PROBLEM TO WORK ON: Output each line from the one that contains "The lock-in is" to the final line of the data below, exactly, and include nothing else.

ENTRIES SUPPLIED:
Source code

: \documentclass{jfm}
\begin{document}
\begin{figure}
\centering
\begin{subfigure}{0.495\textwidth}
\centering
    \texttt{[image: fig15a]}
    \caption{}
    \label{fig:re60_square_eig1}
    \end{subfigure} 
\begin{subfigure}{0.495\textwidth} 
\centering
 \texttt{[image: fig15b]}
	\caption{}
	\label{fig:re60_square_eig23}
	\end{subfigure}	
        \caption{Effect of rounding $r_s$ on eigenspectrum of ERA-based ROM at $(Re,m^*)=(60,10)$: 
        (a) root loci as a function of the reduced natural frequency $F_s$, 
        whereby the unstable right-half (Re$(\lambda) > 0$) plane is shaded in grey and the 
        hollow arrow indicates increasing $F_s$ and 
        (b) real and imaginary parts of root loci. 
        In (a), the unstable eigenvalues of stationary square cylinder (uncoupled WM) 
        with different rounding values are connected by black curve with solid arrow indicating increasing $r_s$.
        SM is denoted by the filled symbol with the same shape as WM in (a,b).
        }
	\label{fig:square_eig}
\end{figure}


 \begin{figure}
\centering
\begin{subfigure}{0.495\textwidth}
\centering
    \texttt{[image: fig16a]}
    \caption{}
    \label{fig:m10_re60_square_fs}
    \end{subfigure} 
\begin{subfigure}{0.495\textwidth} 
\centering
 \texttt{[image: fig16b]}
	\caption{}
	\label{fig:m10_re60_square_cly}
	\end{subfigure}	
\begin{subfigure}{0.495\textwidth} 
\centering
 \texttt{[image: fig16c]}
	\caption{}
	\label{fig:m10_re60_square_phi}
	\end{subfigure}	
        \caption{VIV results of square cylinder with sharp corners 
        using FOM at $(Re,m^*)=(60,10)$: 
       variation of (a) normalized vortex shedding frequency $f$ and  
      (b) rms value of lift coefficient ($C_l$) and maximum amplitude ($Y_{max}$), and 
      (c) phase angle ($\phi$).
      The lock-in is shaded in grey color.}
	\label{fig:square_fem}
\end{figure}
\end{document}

YOUR SOLUTION:
      The lock-in is shaded in grey color.}
	\label{fig:square_fem}
\end{figure}
\end{document}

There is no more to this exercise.